このまま休ませてあげたい気持ちがセレリアにはある。だが、フルホト荒野での戦いは終わりだが、まだウルム村方面の戦いがどうなっているか判らない。そしてヒューゴは戦いの前に、ウルム村占領がルビア王国軍の本当の目的だと言った。ウルム村が占領されてしまっては、この戦いだけでなく先々の戦いで不安を残すことになる。
馬で追えば相当な時間がかかる距離だが、ラダールで行けばさほどでもない。状況を確かめて貰わなければならないので、セレリアはヒューゴを起こす。
「ヒューゴ。起きて」
近づいて身体を揺らし、セレリアはヒューゴに声をかけた。ラダールから身体を起こして、ヒューゴは辺りを見回す。セレリアと顔を合わせ、その後ろにテントが並んでいるのを見て、自分の状況をヒューゴは理解した。
「僕はこれからウルム村へ向かいます」
「かなり疲れているでしょ? もうしばらく休んだら?」
「少し休んでだいぶ楽になりましたし、僕は行かなきゃなりませんから」
ラダールから一旦降りて、腕や足を伸ばし身体のこわばりをほぐしながらヒューゴは言う。
その表情はいつもの落ち着いた様子で、焦りや不安をセレリアは感じなかった。
「……判ったわ。
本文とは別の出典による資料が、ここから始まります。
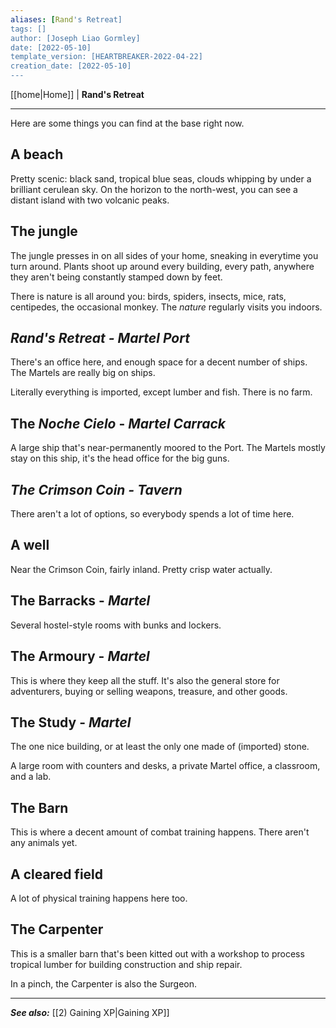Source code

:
 ```yaml
---
aliases: [Rand's Retreat]
tags: []
author: [Joseph Liao Gormley]
date: [2022-05-10]
template_version: [HEARTBREAKER-2022-04-22]
creation_date: [2022-05-10]
---
```

<!-- Home | Character Creation | -->
[[home|Home]] | **Rand's Retreat**
___
Here are some things you can find at the base right now.

## A beach
Pretty scenic: black sand, tropical blue seas, clouds whipping by under a brilliant cerulean sky. On the horizon to the north-west, you can see a distant island with two volcanic peaks.

## The jungle
The jungle presses in on all sides of your home, sneaking in everytime you turn around. Plants shoot up around every building, every path, anywhere they aren't being constantly stamped down by feet.

There is nature is all around you: birds, spiders, insects, mice, rats, centipedes, the occasional monkey. The *nature* regularly visits you indoors.

## *Rand's Retreat - Martel Port* 
There's an office here, and enough space for a decent number of ships. The Martels are really big on ships.

Literally everything is imported, except lumber and fish. There is no farm. 

## The *Noche Cielo* - *Martel Carrack*
A large ship that's near-permanently moored to the Port. The Martels mostly stay on this ship, it's the head office for the big guns.

## *The Crimson Coin - Tavern* 
There aren't a lot of options, so everybody spends a lot of time here.

## A well
Near the Crimson Coin, fairly inland. Pretty crisp water actually.

## The Barracks - *Martel*
Several hostel-style rooms with bunks and lockers.

## The Armoury - *Martel*
This is where they keep all the stuff. It's also the general store for adventurers, buying or selling weapons, treasure, and other goods.

## The Study - *Martel*
The one nice building, or at least the only one made of (imported) stone.

A large room with counters and desks, a private Martel office, a classroom, and a lab.

## The Barn
This is where a decent amount of combat training happens. There aren't any animals yet.

## A cleared field
A lot of physical training happens here too.

## The Carpenter
This is a smaller barn that's been kitted out with a workshop to process tropical lumber for building construction and ship repair.

In a pinch, the Carpenter is also the Surgeon.



___
***See also:*** [[2) Gaining XP|Gaining XP]]
<!--*References:*
*Source:* -->
<!-- Sources, read more, links, etc. -->
<!-- *Source: Entry by [[Mike Maxin]].* -->
<!-- Leave an empty line at the end, otherwise Exporter complains. -->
でも無理はダメよ? ヤーザンが隊を率いてパリスちゃん達を追いかけたから、向こうで作戦をたてるなら彼とも相談してちょうだい」
再びラダールに乗ろうとするヒューゴに、止めても無駄だとセレリアは判った。
「はい。では行ってきます」
ラダールの首もとをポンッと叩き、また頼むよと声をかける。
羽を広げたラダールが一気に舞い上がっていった。